Material for the task:
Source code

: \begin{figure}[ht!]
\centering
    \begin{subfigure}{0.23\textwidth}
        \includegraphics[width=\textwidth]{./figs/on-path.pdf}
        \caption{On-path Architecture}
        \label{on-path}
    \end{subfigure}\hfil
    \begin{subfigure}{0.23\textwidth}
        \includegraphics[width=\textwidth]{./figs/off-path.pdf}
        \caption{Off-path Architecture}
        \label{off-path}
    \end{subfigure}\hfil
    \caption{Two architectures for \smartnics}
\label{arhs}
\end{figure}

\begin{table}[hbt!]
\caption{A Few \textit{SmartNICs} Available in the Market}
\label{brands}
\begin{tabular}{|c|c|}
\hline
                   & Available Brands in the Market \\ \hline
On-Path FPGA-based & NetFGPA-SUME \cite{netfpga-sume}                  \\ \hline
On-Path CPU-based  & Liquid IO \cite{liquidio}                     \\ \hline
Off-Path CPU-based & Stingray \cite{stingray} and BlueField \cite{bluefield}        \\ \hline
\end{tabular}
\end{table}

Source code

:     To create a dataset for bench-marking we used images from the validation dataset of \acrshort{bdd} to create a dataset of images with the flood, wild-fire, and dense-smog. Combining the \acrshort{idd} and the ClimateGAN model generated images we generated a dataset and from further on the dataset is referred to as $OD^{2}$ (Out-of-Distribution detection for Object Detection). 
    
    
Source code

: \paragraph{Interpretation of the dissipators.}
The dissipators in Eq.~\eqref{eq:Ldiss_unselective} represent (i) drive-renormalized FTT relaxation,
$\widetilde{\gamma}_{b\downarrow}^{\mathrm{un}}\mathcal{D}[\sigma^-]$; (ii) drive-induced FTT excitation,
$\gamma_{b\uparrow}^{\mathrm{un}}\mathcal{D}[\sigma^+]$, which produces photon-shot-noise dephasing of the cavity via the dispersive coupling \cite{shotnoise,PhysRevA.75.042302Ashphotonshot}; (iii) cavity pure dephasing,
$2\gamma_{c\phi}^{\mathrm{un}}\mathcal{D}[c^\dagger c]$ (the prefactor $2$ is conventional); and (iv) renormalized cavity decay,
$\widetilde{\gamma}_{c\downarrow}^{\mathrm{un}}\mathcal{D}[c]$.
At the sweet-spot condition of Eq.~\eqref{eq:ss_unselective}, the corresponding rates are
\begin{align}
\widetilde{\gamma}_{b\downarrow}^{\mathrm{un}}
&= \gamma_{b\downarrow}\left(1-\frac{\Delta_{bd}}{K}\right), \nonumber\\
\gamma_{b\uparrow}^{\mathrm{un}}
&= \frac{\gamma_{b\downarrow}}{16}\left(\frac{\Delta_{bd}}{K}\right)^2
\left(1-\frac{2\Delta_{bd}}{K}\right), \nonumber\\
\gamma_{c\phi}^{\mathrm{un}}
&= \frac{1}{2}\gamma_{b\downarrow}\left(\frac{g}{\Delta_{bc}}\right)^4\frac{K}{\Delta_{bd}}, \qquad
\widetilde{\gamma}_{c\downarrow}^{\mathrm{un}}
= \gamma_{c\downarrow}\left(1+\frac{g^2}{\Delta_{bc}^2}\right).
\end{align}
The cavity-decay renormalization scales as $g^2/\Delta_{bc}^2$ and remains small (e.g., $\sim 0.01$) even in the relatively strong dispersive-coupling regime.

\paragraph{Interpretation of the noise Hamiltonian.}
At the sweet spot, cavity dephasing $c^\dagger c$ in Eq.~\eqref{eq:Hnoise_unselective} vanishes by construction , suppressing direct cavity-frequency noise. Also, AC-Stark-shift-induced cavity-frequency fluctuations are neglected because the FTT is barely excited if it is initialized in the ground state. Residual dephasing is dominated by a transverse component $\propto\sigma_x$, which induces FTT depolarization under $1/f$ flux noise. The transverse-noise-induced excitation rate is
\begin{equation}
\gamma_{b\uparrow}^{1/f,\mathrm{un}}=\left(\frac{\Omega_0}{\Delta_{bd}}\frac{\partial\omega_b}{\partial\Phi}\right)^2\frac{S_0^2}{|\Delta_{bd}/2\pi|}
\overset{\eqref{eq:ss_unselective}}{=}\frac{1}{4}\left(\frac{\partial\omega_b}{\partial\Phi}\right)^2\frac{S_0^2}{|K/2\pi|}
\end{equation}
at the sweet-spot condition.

Exercise: Retype the records in their entirety, matching each one exactly.

Written response:
Source code

: \begin{figure}[ht!]
\centering
    \begin{subfigure}{0.23\textwidth}
        \includegraphics[width=\textwidth]{./figs/on-path.pdf}
        \caption{On-path Architecture}
        \label{on-path}
    \end{subfigure}\hfil
    \begin{subfigure}{0.23\textwidth}
        \includegraphics[width=\textwidth]{./figs/off-path.pdf}
        \caption{Off-path Architecture}
        \label{off-path}
    \end{subfigure}\hfil
    \caption{Two architectures for \smartnics}
\label{arhs}
\end{figure}

\begin{table}[hbt!]
\caption{A Few \textit{SmartNICs} Available in the Market}
\label{brands}
\begin{tabular}{|c|c|}
\hline
                   & Available Brands in the Market \\ \hline
On-Path FPGA-based & NetFGPA-SUME \cite{netfpga-sume}                  \\ \hline
On-Path CPU-based  & Liquid IO \cite{liquidio}                     \\ \hline
Off-Path CPU-based & Stingray \cite{stingray} and BlueField \cite{bluefield}        \\ \hline
\end{tabular}
\end{table}

Source code

:     To create a dataset for bench-marking we used images from the validation dataset of \acrshort{bdd} to create a dataset of images with the flood, wild-fire, and dense-smog. Combining the \acrshort{idd} and the ClimateGAN model generated images we generated a dataset and from further on the dataset is referred to as $OD^{2}$ (Out-of-Distribution detection for Object Detection). 
    
    
Source code

: \paragraph{Interpretation of the dissipators.}
The dissipators in Eq.~\eqref{eq:Ldiss_unselective} represent (i) drive-renormalized FTT relaxation,
$\widetilde{\gamma}_{b\downarrow}^{\mathrm{un}}\mathcal{D}[\sigma^-]$; (ii) drive-induced FTT excitation,
$\gamma_{b\uparrow}^{\mathrm{un}}\mathcal{D}[\sigma^+]$, which produces photon-shot-noise dephasing of the cavity via the dispersive coupling \cite{shotnoise,PhysRevA.75.042302Ashphotonshot}; (iii) cavity pure dephasing,
$2\gamma_{c\phi}^{\mathrm{un}}\mathcal{D}[c^\dagger c]$ (the prefactor $2$ is conventional); and (iv) renormalized cavity decay,
$\widetilde{\gamma}_{c\downarrow}^{\mathrm{un}}\mathcal{D}[c]$.
At the sweet-spot condition of Eq.~\eqref{eq:ss_unselective}, the corresponding rates are
\begin{align}
\widetilde{\gamma}_{b\downarrow}^{\mathrm{un}}
&= \gamma_{b\downarrow}\left(1-\frac{\Delta_{bd}}{K}\right), \nonumber\\
\gamma_{b\uparrow}^{\mathrm{un}}
&= \frac{\gamma_{b\downarrow}}{16}\left(\frac{\Delta_{bd}}{K}\right)^2
\left(1-\frac{2\Delta_{bd}}{K}\right), \nonumber\\
\gamma_{c\phi}^{\mathrm{un}}
&= \frac{1}{2}\gamma_{b\downarrow}\left(\frac{g}{\Delta_{bc}}\right)^4\frac{K}{\Delta_{bd}}, \qquad
\widetilde{\gamma}_{c\downarrow}^{\mathrm{un}}
= \gamma_{c\downarrow}\left(1+\frac{g^2}{\Delta_{bc}^2}\right).
\end{align}
The cavity-decay renormalization scales as $g^2/\Delta_{bc}^2$ and remains small (e.g., $\sim 0.01$) even in the relatively strong dispersive-coupling regime.

\paragraph{Interpretation of the noise Hamiltonian.}
At the sweet spot, cavity dephasing $c^\dagger c$ in Eq.~\eqref{eq:Hnoise_unselective} vanishes by construction , suppressing direct cavity-frequency noise. Also, AC-Stark-shift-induced cavity-frequency fluctuations are neglected because the FTT is barely excited if it is initialized in the ground state. Residual dephasing is dominated by a transverse component $\propto\sigma_x$, which induces FTT depolarization under $1/f$ flux noise. The transverse-noise-induced excitation rate is
\begin{equation}
\gamma_{b\uparrow}^{1/f,\mathrm{un}}=\left(\frac{\Omega_0}{\Delta_{bd}}\frac{\partial\omega_b}{\partial\Phi}\right)^2\frac{S_0^2}{|\Delta_{bd}/2\pi|}
\overset{\eqref{eq:ss_unselective}}{=}\frac{1}{4}\left(\frac{\partial\omega_b}{\partial\Phi}\right)^2\frac{S_0^2}{|K/2\pi|}
\end{equation}
at the sweet-spot condition.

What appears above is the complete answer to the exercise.